There is a difference between bent and broken, and in speaking out I am hoping to help address it.

My anxiety manifests itself in various ways, but the most common cause is driving, something that I could perhaps navigate better if I lived anywhere but Los Angeles. It starts with a feeling that we all know, that seemingly frozen moment when your chair teeters on the brink of backward while you kick wildly for balance and the return of sedentary comfort. In most cases we regain our composure and breathe a sigh of relief, a moment of sheer and sudden terror soon forgotten. I, however, keep falling, my chair replaced by an upright bucket seat.

Most of the time the effects of my anxiety stop with the car, but in some cases an episode may last for hours, days or weeks.

In those cases, the results of my prolonged anxiety take their toll on those closest to me, namely, my family. I may be quiet and removed, frozen with worry, or quick-tempered, overreacting with a flair for the dramatic. In the case of the latter, I can feel it even as it is happening, regret building before the offense leaves my lips, followed hours later by deep breaths and earnest apologies, of which they surely tire.

While driving isn’t the lone trigger for my anxiety, it is the overwhelming factor. And most days, especially as a dad, I have to drive somewhere.

Funny enough, the traffic doesn’t bother me. If anything, it holds me in, the embrace of a rolling parking lot providing solace against the fears that hide beyond it.

And then there are the trips where I take every single exit just to catch my breath, 60 miles of avoiding eye contact with ramps that launch into bridges, cursing the one I once took accidentally and the haunting from it that I still feel.

Having my children in the car only compounds the situation.

For their sake, I have powered through whenever possible — fortunately, full panic attacks are rare and, in my case, seldom sudden — sticking to surface streets, which have never bothered me, despite the effects such routes may have on our schedule.

But there are consequences far beyond inconvenience. I have missed opportunities, friends and job interviews. I have fabricated excuses to justify my absence when the road seems too hard to travel.

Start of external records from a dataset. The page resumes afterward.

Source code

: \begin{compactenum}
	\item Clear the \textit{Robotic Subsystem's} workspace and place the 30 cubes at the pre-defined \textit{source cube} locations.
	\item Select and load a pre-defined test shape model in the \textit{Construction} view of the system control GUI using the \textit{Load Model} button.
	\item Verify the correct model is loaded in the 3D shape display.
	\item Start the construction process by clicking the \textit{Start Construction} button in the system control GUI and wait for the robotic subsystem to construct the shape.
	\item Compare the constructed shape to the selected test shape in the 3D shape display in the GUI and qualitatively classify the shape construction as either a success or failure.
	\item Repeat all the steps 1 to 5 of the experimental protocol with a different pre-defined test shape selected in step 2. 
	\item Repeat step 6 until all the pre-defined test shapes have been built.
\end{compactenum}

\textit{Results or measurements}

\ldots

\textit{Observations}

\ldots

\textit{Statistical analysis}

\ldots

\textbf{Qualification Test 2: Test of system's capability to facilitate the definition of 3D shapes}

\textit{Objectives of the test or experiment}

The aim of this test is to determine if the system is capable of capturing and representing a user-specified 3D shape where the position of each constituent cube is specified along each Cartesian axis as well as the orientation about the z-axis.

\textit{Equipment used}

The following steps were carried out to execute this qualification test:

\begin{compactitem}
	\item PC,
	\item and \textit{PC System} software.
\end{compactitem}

Unfortunately, public transportation isn’t great where we live, and ride hailing across Los Angeles and back again can cost more than a plane ticket. Thankfully, the impact on my boys has been softened by good timing, carpools and the fact that our home is conveniently located. Nevertheless, while I don’t want them to miss some childhood fun because of my grown-up struggles, it isn’t their social calendar that worries me.

Some studies suggest that anxiety may be genetic, which is my biggest concern, and the reason I maintain an open line of communication with my boys, 15 and 12, about it. They know I have reasons for what I do, and that most people are fine in situations when I am not. I want them to know that it is okay to talk about my anxiety without embarrassment, despite the fact that I’m secretly filled with it.

Our conversations are small and fairly frequent, never making too big of a deal nor taking it too lightly. We address it through a combination of reminders and perspective, the knowledge that everyone is dealing with something, and that anxiety, when it appears, is mine. We find solutions where we can and acceptance when it is the only option available. The boys may grow frustrated or upset, but they are also kind and forgiving, mustering as much empathy as the back seat will allow. More often than not, they say they understand, that it’s okay. Most of the time, I believe them.

That, of course, is why it is important for my boys, and a generation of their peers, to see that it is okay for men to discuss mental health — whether it is their athletic heroes, or their slightly out-of-shape dads — to take away the pressures of confining masculine stereotypes and provide something much stronger: the owning of one’s self and a deeper understanding of others.

Fathers and sons discussing men’s mental health can help ensure that it is no longer taboo, and show that it never should have been. It is a conversation that not only redefines masculinity in a more positive light, but also can literally save lives. That seems a talk worth having.